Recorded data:
******************************

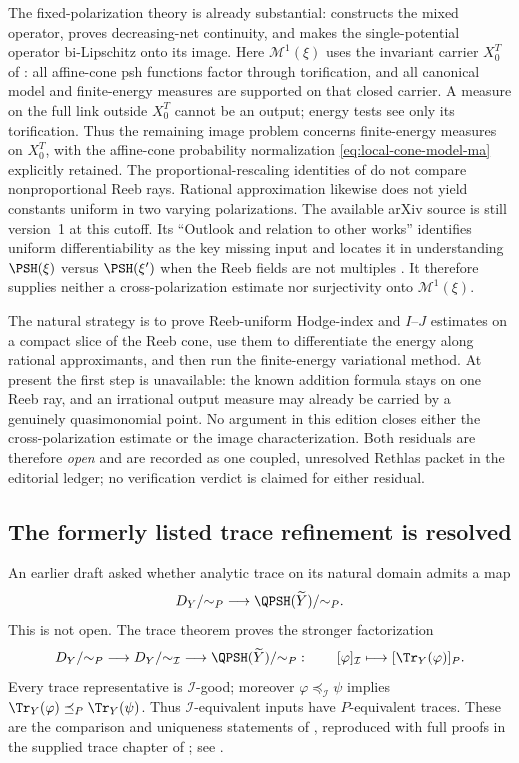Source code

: The fixed-polarization theory is already substantial:
 constructs the mixed operator,
proves decreasing-net continuity, and makes the single-potential operator
bi-Lipschitz onto its image.  Here \(\mathcal M^1(\xi)\) uses the invariant
carrier \(X_0^T\) of : all affine-cone psh
functions factor through torification, and all canonical model and
finite-energy measures are supported on that closed carrier.  A measure
on the full link outside \(X_0^T\) cannot be an output; energy tests see
only its torification.  Thus the remaining image problem concerns
finite-energy measures on \(X_0^T\), with the affine-cone probability
normalization \eqref{eq:local-cone-model-ma} explicitly retained.
The proportional-rescaling identities of
\cite[Proposition~3.3]{Wu24AffineCones} do not compare nonproportional Reeb
rays.  Rational approximation likewise does not yield constants uniform in
two varying polarizations.  The available arXiv source is still
version~1 at this cutoff.  Its ``Outlook and relation to other works''
identifies uniform differentiability as the key missing input and locates
it in understanding \(\PSH(\xi)\) versus \(\PSH(\xi')\) when the Reeb
fields are not multiples \cite{Wu24AffineCones}.  It therefore supplies
neither a cross-polarization estimate nor surjectivity onto
\(\mathcal M^1(\xi)\).

The natural strategy is to prove Reeb-uniform Hodge-index and
\(I\)--\(J\) estimates on a compact slice of the Reeb cone, use them to
differentiate the energy along rational approximants, and then run the
finite-energy variational method.  At present the first step is unavailable:
the known addition formula stays on one Reeb ray, and an irrational output
measure may already be carried by a genuinely quasimonomial point.  No
argument in this edition closes either the cross-polarization estimate or the
image characterization.  Both residuals are therefore \emph{open} and are
recorded as one coupled, unresolved Rethlas packet in the editorial ledger;
no verification verdict is claimed for either residual.

\subsection{The formerly listed trace refinement is resolved}
\label{sec:frontier-trace-p-resolved}

An earlier draft asked whether analytic trace on its natural domain admits
a map
\[
 D_Y/{\sim_P}\longrightarrow
 \QPSH(\widetilde Y)/{\sim_P}.
\]
This is not open.  The trace theorem proves the stronger factorization
\[
 D_Y/{\sim_P}
 \longrightarrow
 D_Y/{\sim_{\mathcal I}}
 \longrightarrow
 \QPSH(\widetilde Y)/{\sim_P}:
 \qquad
 [\varphi]_{\mathcal I}\longmapsto[\Tr_Y(\varphi)]_P.
\]
Every trace representative is \(\mathcal I\)-good; moreover
\(\varphi\preceq_{\mathcal I}\psi\) implies
\(\Tr_Y(\varphi)\preceq_P\Tr_Y(\psi)\).  Thus
\(\mathcal I\)-equivalent inputs have \(P\)-equivalent traces.  These are
the comparison and uniqueness statements of \cite{DX24}, reproduced with
full proofs in the supplied trace chapter of \cite{XiaBook}; see
.

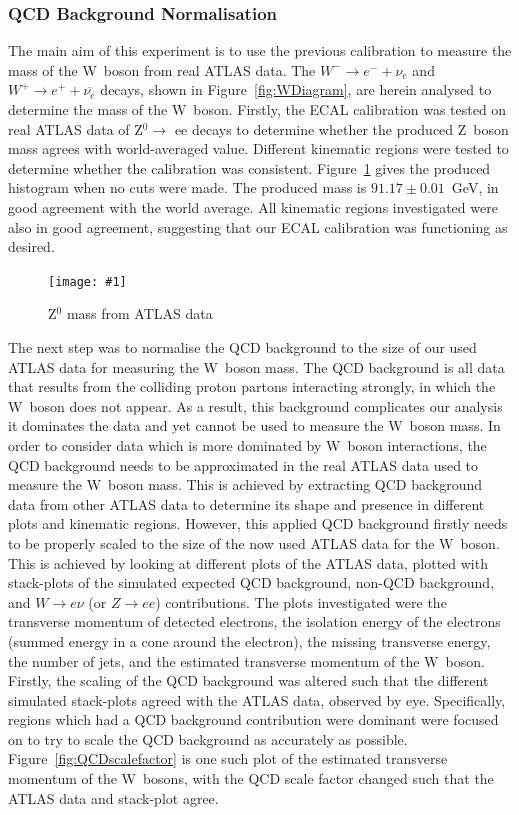 \documentclass[twocolumn]{article}
\newcommand{\insertFigure}[1]{%
   \texttt{[image: \#1]}%
}
\begin{document}
\subsubsection{QCD Background Normalisation} \label{sec:QCD}
The main aim of this experiment is to use the previous calibration to measure the mass of the W~boson from real ATLAS data. The $W^- \to e^- + \nu_e$ and $W^+ \to e^+ + \overline{\nu_e}$ decays, shown in Figure~\ref{fig:WDiagram}, are herein analysed to determine the mass of the W~boson. Firstly, the ECAL calibration was tested on real ATLAS data of Z$^0 \to$ ee decays to determine whether the produced Z~boson mass agrees with world-averaged value. Different kinematic regions were tested to determine whether the calibration was consistent. Figure~\ref{fig:Z0ATLAS} gives the produced histogram when no cuts were made. The produced mass is $91.17 \pm 0.01$~GeV, in good agreement with the world average. All kinematic regions investigated were also in good agreement, suggesting that our ECAL calibration was functioning as desired.
\begin{figure}[!h]
\centering
\insertFigure{Images/FirstWFitLabeled.png}
\caption{Z$^0$ mass from ATLAS data}
\label{fig:Z0ATLAS}
\end{figure}
\par The next step was to normalise the QCD background to the size of our used ATLAS data for measuring the W~boson mass. The QCD background is all data that results from the colliding proton partons interacting strongly, in which the W~boson does not appear. As a result, this background complicates our analysis it dominates the data and yet cannot be used to measure the W~boson mass. In order to consider data which is more dominated by W~boson interactions, the QCD background needs to be approximated in the real ATLAS data used to measure the W~boson mass. This is achieved by extracting QCD background data from other ATLAS data to determine its shape and presence in different plots and kinematic regions. However, this applied QCD background firstly needs to be properly scaled to the size of the now used ATLAS data for the W~boson. This is achieved by looking at different plots of the ATLAS data, plotted with stack-plots of the simulated expected QCD background, non-QCD background, and $W \to e\nu$ (or $Z \to ee$) contributions. The plots investigated were the transverse momentum of detected electrons, the isolation energy of the electrons (summed energy in a cone around the electron), the missing transverse energy, the number of jets, and the estimated transverse momentum of the W~boson. Firstly, the scaling of the QCD background was altered such that the different simulated stack-plots agreed with the ATLAS data, observed by eye. Specifically, regions which had a QCD background contribution were dominant were focused on to try to scale the QCD background as accurately as possible. Figure~\ref{fig:QCDscalefactor} is one such plot of the estimated transverse momentum of the W~bosons, with the QCD scale factor changed such that the ATLAS data and stack-plot agree.
\end{document}
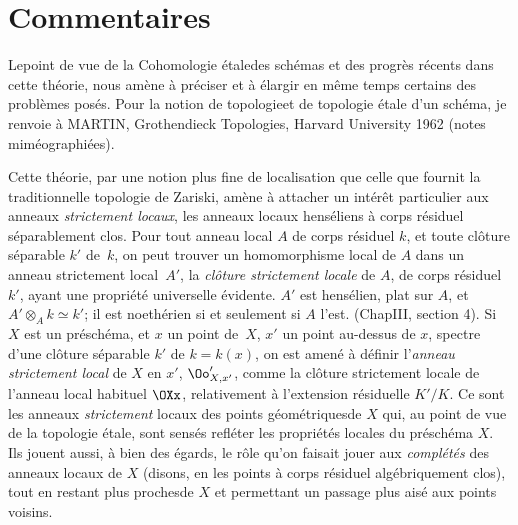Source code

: \section[Commentaires]{Commentaires\protect\sfootnotemark} \label{XIII.6}

Le\pageoriginale point de vue de la \og Cohomologie \'etale\fg des sch\'emas et des progr\`es r\'ecents dans cette th\'eorie, nous am\`ene \`a pr\'eciser et \`a \'elargir en m\^eme temps certains des probl\`emes pos\'es. Pour la notion de \og topologie\fg et de \og topologie \'etale d'un sch\'ema\fg, je renvoie \`a M\ptbl ARTIN, Grothendieck Topologies, Harvard University 1962 (notes mim\'eographi\'ees).

Cette th\'eorie, par une notion plus fine de localisation que celle que fournit la traditionnelle \og topologie de Zariski\fg, am\`ene \`a attacher un int\'er\^et particulier aux anneaux \emph{strictement locaux}\label{pXIII.6}, \ie les anneaux locaux hens\'eliens \`a corps r\'esiduel s\'eparablement clos. Pour tout anneau local $A$ de corps r\'esiduel $k$, et toute cl\^{o}ture s\'eparable $k'$ de~$k$, on peut trouver un homomorphisme local de $A$ dans un anneau strictement local~$A'$, la \emph{cl\^{o}ture strictement locale} de $A$, de corps r\'esiduel $k'$, ayant une propri\'et\'e universelle \'evidente. $A'$ est hens\'elien, plat sur $A$, et $A'\otimes_A k\simeq k'$; il est noeth\'erien si et seulement si $A$ l'est. (\Cf \loccit Chap\ptbl III, section 4). Si $X$ est un pr\'esch\'ema, et $x$ un point de~$X$, $x'$ un point au-dessus de $x$, spectre d'une cl\^{o}ture s\'eparable $k'$ de $k=k(x)$, on est amen\'e \`a d\'efinir l'\emph{anneau strictement local} de $X$ en $x'$, $\Oo'_{X, x'}$, comme la cl\^{o}ture strictement locale de l'anneau local habituel $\OXx$, relativement \`a l'extension r\'esiduelle $K'/K$. Ce sont les anneaux \emph{strictement} locaux des points \og g\'eom\'etriques\fg de $X$ qui, au point de vue de la topologie \'etale, sont sens\'es refl\'eter les propri\'et\'es locales du pr\'esch\'ema $X$. Ils jouent aussi, \`a bien des \'egards, le r\^{o}le qu'on faisait jouer aux \emph{compl\'et\'es} des anneaux locaux de $X$ (disons, en les points \`a corps r\'esiduel alg\'ebriquement clos), tout en restant \og plus proches\fg de $X$ et permettant un passage plus ais\'e aux \og points voisins\fg.


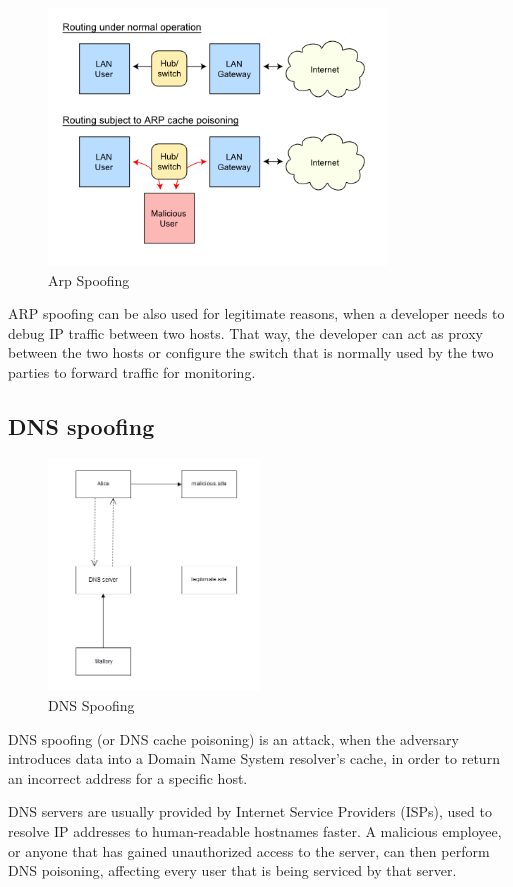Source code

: \begin{figure}[H] \caption{Arp Spoofing} \centering
\includegraphics[width=0.8\textwidth]{diagrams/arp_spoofing.png}\end{figure}

ARP spoofing can be also used for legitimate reasons, when a developer needs to
debug IP traffic between two hosts. That way, the developer can act as proxy
between the two hosts or configure the switch that is normally used by the two
parties to forward traffic for monitoring.

\subsection{DNS spoofing}

\begin{figure}[H] \caption{DNS Spoofing} \centering
\includegraphics[width=0.5\textwidth]{diagrams/dns_spoofing.png}\end{figure}

DNS spoofing (or DNS cache poisoning) is an attack, when the adversary
introduces data into a Domain Name System resolver's cache, in order to return
an incorrect address for a specific host.

DNS servers are usually provided by Internet Service Providers (ISPs), used to
resolve IP addresses to human-readable hostnames faster. A malicious employee,
or anyone that has gained unauthorized access to the server, can then perform
DNS poisoning, affecting every user that is being serviced by that server.
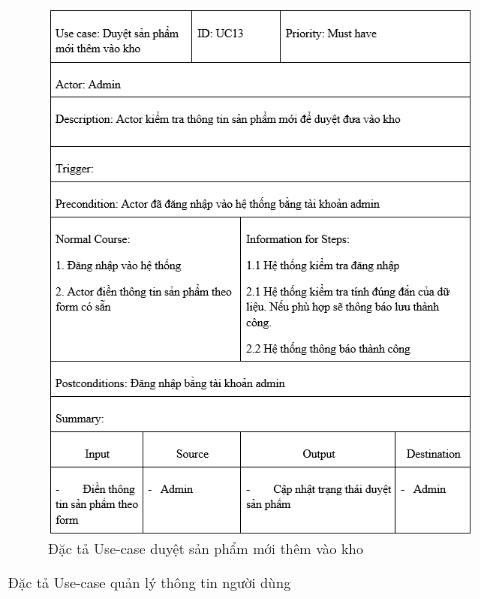 \documentclass{article}
\begin{document}
{{{{{{{{{{{{{	\begin{center}
		\begin{figure}[htp]
			\begin{center}
				\includegraphics[scale=.950]{anh23.png}
			\end{center}
			\caption{Đặc tả Use-case duyệt sản phẩm mới thêm vào kho}
			
		\end{figure}
	\end{center}
\newpage
{\large Đặc tả Use-case quản lý thông tin người dùng
	
}}}}}}}}}}}}}}
\end{document}
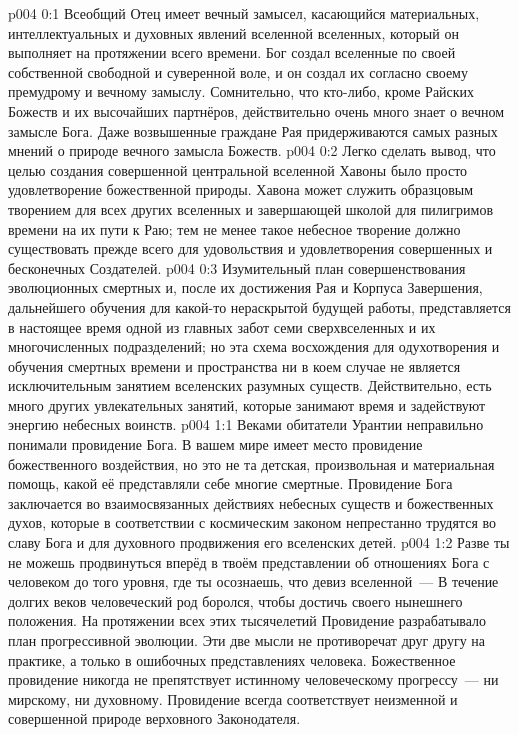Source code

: \author{Божественный Советник}
\vs p004 0:1 Всеобщий Отец имеет вечный замысел, касающийся материальных, интеллектуальных и духовных явлений вселенной вселенных, который он выполняет на протяжении всего времени. Бог создал вселенные по своей собственной свободной и суверенной воле, и он создал их согласно своему премудрому и вечному замыслу. Сомнительно, что кто\hyp{}либо, кроме Райских Божеств и их высочайших партнёров, действительно очень много знает о вечном замысле Бога. Даже возвышенные граждане Рая придерживаются самых разных мнений о природе вечного замысла Божеств.
\vs p004 0:2 Легко сделать вывод, что целью создания совершенной центральной вселенной Хавоны было просто удовлетворение божественной природы. Хавона может служить образцовым творением для всех других вселенных и завершающей школой для пилигримов времени на их пути к Раю; тем не менее такое небесное творение должно существовать прежде всего для удовольствия и удовлетворения совершенных и бесконечных Создателей.
\vs p004 0:3 Изумительный план совершенствования эволюционных смертных и, после их достижения Рая и Корпуса Завершения, дальнейшего обучения для какой\hyp{}то нераскрытой будущей работы, представляется в настоящее время одной из главных забот семи сверхвселенных и их многочисленных подразделений; но эта схема восхождения для одухотворения и обучения смертных времени и пространства ни в коем случае не является исключительным занятием вселенских разумных существ. Действительно, есть много других увлекательных занятий, которые занимают время и задействуют энергию небесных воинств.
\vs p004 1:1 Веками обитатели Урантии неправильно понимали провидение Бога. В вашем мире имеет место провидение божественного воздействия, но это не та детская, произвольная и материальная помощь, какой её представляли себе многие смертные. Провидение Бога заключается во взаимосвязанных действиях небесных существ и божественных духов, которые в соответствии с космическим законом непрестанно трудятся во славу Бога и для духовного продвижения его вселенских детей.
\vs p004 1:2 Разве ты не можешь продвинуться вперёд в твоём представлении об отношениях Бога с человеком до того уровня, где ты осознаешь, что девиз вселенной~---  В течение долгих веков человеческий род боролся, чтобы достичь своего нынешнего положения. На протяжении всех этих тысячелетий Провидение разрабатывало план прогрессивной эволюции. Эти две мысли не противоречат друг другу на практике, а только в ошибочных представлениях человека. Божественное провидение никогда не препятствует истинному человеческому прогрессу~--- ни мирскому, ни духовному. Провидение всегда соответствует неизменной и совершенной природе верховного Законодателя.
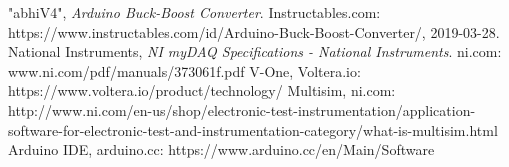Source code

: \begin{thebibliography}{1}
"abhiV4", \emph{Arduino Buck-Boost Converter}. Instructables.com: https://www.instructables.com/id/Arduino-Buck-Boost-Converter/, 2019-03-28.
National Instruments, \emph{NI myDAQ Specifications - National Instruments}. ni.com: www.ni.com/pdf/manuals/373061f.pdf
V-One, Voltera.io: https://www.voltera.io/product/technology/
Multisim, ni.com: http://www.ni.com/en-us/shop/electronic-test-instrumentation/application-software-for-electronic-test-and-instrumentation-category/what-is-multisim.html
Arduino IDE, arduino.cc: https://www.arduino.cc/en/Main/Software
\end{thebibliography}
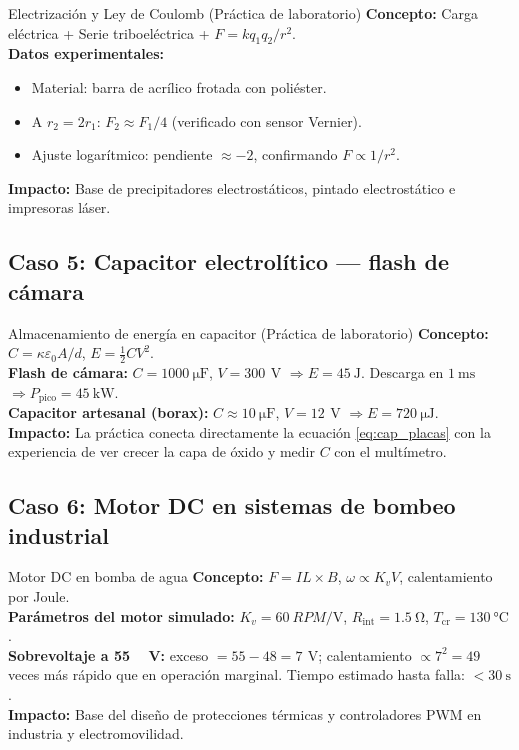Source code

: \documentclass[12pt, a4paper]{article}
\newcommand{\V}{\,\si{\volt}}
\begin{document}
\begin{casodeuso}{Electrización y Ley de Coulomb (Práctica de laboratorio)}
\textbf{Concepto:} Carga eléctrica + Serie triboeléctrica + $F = kq_1q_2/r^2$.\\[4pt]
\textbf{Datos experimentales:}
\begin{itemize}
  \item Material: barra de acrílico frotada con poliéster.
  \item A $r_2 = 2r_1$: $F_2 \approx F_1/4$ (verificado con sensor Vernier).
  \item Ajuste logarítmico: pendiente $\approx -2$, confirmando $F \propto 1/r^2$.
\end{itemize}
\textbf{Impacto:} Base de precipitadores electrostáticos, pintado
electrostático e impresoras láser.
\end{casodeuso}

\subsection{Caso 5: Capacitor electrolítico --- flash de cámara}

\begin{casodeuso}{Almacenamiento de energía en capacitor (Práctica de laboratorio)}
\textbf{Concepto:} $C = \kappa\varepsilon_0 A/d$,\; $E = \tfrac{1}{2}CV^2$.\\[4pt]
\textbf{Flash de cámara:} $C = \SI{1000}{\micro\farad}$, $V = \SI{300}{\V}$
$\Rightarrow E = \SI{45}{\joule}$.
Descarga en $\SI{1}{\milli\second}$ $\Rightarrow P_{\mathrm{pico}} = \SI{45}{\kilo\watt}$.\\[4pt]
\textbf{Capacitor artesanal (borax):} $C \approx \SI{10}{\micro\farad}$, $V = \SI{12}{\V}$
$\Rightarrow E = \SI{720}{\micro\joule}$.\\[4pt]
\textbf{Impacto:} La práctica conecta directamente la ecuación
\eqref{eq:cap_placas} con la experiencia de ver crecer la capa de óxido y
medir $C$ con el multímetro.
\end{casodeuso}

\subsection{Caso 6: Motor DC en sistemas de bombeo industrial}

\begin{casodeuso}{Motor DC en bomba de agua}
\textbf{Concepto:} $F = IL \times B$,\; $\omega \propto K_v V$,\; calentamiento por Joule.\\[4pt]
\textbf{Parámetros del motor simulado:}
$K_v = \SI{60}{RPM\per\volt}$,\; $R_{\mathrm{int}} = \SI{1.5}{\ohm}$,\;
$T_{\mathrm{cr}} = \SI{130}{\celsius}$.\\[4pt]
\textbf{Sobrevoltaje a \SI{55}{\V}:} exceso $= 55 - 48 = \SI{7}{\V}$;
calentamiento $\propto 7^2 = 49$ veces más rápido que en operación
marginal. Tiempo estimado hasta falla: $< \SI{30}{\second}$.\\[4pt]
\textbf{Impacto:} Base del diseño de protecciones térmicas y controladores
PWM en industria y electromovilidad.
\end{casodeuso}
\end{document}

******************************

§ **Problem requirements**: Which lines in the records above contain the word "whether"? Copy each one.

§ **Response box**:
An earlier draft asked whether analytic trace on its natural domain admits
The main aim of this experiment is to use the previous calibration to measure the mass of the W~boson from real ATLAS data. The $W^- \to e^- + \nu_e$ and $W^+ \to e^+ + \overline{\nu_e}$ decays, shown in Figure~\ref{fig:WDiagram}, are herein analysed to determine the mass of the W~boson. Firstly, the ECAL calibration was tested on real ATLAS data of Z$^0 \to$ ee decays to determine whether the produced Z~boson mass agrees with world-averaged value. Different kinematic regions were tested to determine whether the calibration was consistent. Figure~\ref{fig:Z0ATLAS} gives the produced histogram when no cuts were made. The produced mass is $91.17 \pm 0.01$~GeV, in good agreement with the world average. All kinematic regions investigated were also in good agreement, suggesting that our ECAL calibration was functioning as desired.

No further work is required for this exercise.